鶏たちにカンナは見えぬかもしれぬ 渡邊白泉 評者: 山田征司

 「句と評論」(昭和十年十月号)に「三章」と題して発表。前後に〈向日葵と塀を真赤に感じてゐる〉〈まつさおな空地に灯りたる電灯〉白泉の代表句だけに様々に鑑賞されてきた。
 句意としては、「赤い鶏冠をもつ鶏たちには、誰の眼にも鮮明な赤いカンナが、かえって見えないのかも知れない。」、鶏の鶏冠とカンナの色彩、形状の類縁性を発想の原点と見ること、時代状況の裏に潜む見えぬ実態への恐怖感などは広く共有されている。
 ただ、視覚の危うさを第一義とするか、社会批判をそれとするかで句解も分かれよう。
 掲句が今日なお生命を持ち得たのは、ふと口を衝いて出たと思わせる意表を突いた機知にある。この自然な句調は、一読「云われてみれば、」と直ぐ納得させられる。人が最も頼る視覚の危うさを問い直す所に、諧謔への時代を超えた共感が生まれる。

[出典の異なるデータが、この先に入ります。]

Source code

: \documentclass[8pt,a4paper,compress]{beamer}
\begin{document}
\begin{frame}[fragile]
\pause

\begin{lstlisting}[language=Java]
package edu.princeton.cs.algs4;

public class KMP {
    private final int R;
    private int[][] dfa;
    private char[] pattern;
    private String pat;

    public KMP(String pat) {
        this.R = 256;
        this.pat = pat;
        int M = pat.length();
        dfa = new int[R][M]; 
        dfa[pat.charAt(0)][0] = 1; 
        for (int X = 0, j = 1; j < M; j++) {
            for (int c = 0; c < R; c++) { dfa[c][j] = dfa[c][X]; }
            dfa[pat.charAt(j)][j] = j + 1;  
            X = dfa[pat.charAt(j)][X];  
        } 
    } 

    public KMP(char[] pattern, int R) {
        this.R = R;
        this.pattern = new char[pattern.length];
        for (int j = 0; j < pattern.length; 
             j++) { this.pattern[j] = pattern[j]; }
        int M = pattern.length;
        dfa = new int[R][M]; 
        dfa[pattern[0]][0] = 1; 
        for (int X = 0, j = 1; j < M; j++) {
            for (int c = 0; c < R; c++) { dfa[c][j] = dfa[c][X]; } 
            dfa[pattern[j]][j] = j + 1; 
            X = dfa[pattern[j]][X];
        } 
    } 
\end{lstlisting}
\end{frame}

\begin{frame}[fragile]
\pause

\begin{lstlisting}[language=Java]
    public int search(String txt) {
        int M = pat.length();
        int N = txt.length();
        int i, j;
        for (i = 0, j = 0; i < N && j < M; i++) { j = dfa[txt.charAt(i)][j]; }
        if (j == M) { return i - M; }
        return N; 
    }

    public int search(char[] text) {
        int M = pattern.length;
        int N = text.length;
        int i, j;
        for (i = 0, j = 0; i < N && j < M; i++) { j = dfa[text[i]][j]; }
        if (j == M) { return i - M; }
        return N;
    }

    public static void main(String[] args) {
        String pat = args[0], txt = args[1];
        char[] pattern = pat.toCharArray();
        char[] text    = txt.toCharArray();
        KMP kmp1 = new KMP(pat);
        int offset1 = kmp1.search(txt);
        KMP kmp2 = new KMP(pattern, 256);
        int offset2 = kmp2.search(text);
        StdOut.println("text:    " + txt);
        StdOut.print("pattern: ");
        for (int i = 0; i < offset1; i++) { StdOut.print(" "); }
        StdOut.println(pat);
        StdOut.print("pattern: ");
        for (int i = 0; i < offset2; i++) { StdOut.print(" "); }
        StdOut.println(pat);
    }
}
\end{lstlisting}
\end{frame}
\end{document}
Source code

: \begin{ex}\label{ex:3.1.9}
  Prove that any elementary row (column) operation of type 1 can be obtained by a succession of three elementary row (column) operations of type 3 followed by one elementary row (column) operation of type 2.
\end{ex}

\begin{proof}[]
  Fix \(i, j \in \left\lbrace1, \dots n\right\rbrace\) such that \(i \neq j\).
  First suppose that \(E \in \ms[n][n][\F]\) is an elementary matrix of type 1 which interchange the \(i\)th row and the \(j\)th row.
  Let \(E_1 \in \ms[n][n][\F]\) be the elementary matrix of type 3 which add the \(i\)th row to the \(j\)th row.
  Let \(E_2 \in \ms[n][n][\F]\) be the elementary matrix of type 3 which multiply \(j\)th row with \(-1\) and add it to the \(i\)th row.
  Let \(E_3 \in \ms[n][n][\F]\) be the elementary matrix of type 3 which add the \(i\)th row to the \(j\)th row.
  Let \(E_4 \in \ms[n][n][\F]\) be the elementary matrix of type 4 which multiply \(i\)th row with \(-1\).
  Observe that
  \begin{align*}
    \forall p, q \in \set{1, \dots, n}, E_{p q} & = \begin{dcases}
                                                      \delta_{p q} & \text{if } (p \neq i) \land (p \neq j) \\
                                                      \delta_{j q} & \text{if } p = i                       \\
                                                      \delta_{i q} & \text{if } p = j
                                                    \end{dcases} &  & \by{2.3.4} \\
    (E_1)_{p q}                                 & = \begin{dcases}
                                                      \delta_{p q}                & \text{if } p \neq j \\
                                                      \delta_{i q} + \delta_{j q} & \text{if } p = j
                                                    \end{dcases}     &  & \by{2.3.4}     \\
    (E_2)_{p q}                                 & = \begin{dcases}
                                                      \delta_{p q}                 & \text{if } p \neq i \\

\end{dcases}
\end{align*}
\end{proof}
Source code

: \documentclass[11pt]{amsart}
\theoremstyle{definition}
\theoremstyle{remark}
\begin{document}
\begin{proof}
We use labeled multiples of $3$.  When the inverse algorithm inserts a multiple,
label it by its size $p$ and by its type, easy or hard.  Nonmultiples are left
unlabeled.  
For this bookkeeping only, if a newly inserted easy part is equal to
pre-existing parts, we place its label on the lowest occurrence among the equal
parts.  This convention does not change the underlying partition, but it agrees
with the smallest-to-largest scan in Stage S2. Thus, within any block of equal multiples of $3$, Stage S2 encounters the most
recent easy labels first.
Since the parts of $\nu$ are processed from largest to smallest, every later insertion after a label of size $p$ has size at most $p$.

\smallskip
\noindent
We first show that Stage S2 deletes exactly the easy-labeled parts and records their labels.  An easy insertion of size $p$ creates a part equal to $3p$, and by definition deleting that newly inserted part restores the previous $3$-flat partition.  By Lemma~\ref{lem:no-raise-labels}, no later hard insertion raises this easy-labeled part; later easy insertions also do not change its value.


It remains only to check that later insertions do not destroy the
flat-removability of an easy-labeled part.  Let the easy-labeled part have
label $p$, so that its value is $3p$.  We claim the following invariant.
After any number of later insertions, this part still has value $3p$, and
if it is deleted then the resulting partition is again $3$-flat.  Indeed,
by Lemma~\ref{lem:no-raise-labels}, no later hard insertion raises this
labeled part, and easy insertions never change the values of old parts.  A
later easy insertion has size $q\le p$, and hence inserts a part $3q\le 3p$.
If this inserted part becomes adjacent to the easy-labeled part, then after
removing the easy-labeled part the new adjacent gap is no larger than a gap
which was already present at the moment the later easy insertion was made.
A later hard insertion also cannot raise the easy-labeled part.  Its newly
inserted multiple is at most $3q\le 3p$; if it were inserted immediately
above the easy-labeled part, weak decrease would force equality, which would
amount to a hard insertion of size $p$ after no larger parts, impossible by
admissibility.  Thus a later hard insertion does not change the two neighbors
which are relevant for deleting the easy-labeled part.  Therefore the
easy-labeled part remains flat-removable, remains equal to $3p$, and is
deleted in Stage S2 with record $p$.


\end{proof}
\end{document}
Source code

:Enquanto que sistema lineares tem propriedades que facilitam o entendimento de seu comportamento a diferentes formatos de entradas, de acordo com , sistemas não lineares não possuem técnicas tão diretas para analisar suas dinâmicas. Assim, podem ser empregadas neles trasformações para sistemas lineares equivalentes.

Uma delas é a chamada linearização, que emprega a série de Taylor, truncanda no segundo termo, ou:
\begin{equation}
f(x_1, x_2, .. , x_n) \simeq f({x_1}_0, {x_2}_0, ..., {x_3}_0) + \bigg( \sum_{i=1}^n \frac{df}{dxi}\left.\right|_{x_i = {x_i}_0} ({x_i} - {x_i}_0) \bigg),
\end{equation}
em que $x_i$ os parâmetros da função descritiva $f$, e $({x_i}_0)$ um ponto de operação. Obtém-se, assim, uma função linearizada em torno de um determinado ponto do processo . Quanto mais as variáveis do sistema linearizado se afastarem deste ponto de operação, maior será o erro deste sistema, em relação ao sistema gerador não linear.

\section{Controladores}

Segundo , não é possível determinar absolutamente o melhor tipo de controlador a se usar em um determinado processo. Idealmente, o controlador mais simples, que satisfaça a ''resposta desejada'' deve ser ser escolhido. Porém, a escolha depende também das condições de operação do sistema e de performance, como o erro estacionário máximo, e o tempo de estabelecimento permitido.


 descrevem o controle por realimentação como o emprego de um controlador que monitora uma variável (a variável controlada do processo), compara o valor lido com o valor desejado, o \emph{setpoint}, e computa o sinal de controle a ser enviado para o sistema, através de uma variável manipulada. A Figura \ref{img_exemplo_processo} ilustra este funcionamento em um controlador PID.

 とは云え、感覚処理の巧みさからのみ語るには惜しい。類縁関係にあるだけ、かえって見えないというイロニーの背後には明確な社会批判を忍ばせる。即ち現前する「カンナ」は、これより僅か数ヶ月後には二・二六事件となって噴出する時代の不気味な暗部を、「鶏たち」とはその正体を見抜けない一般の人々の暗喩とも読ませる。
 〈街燈は夜霧に濡れるためにある〉等、これらに続く戦争俳句から照射するとき、作者の意図は寧ろここにあろう。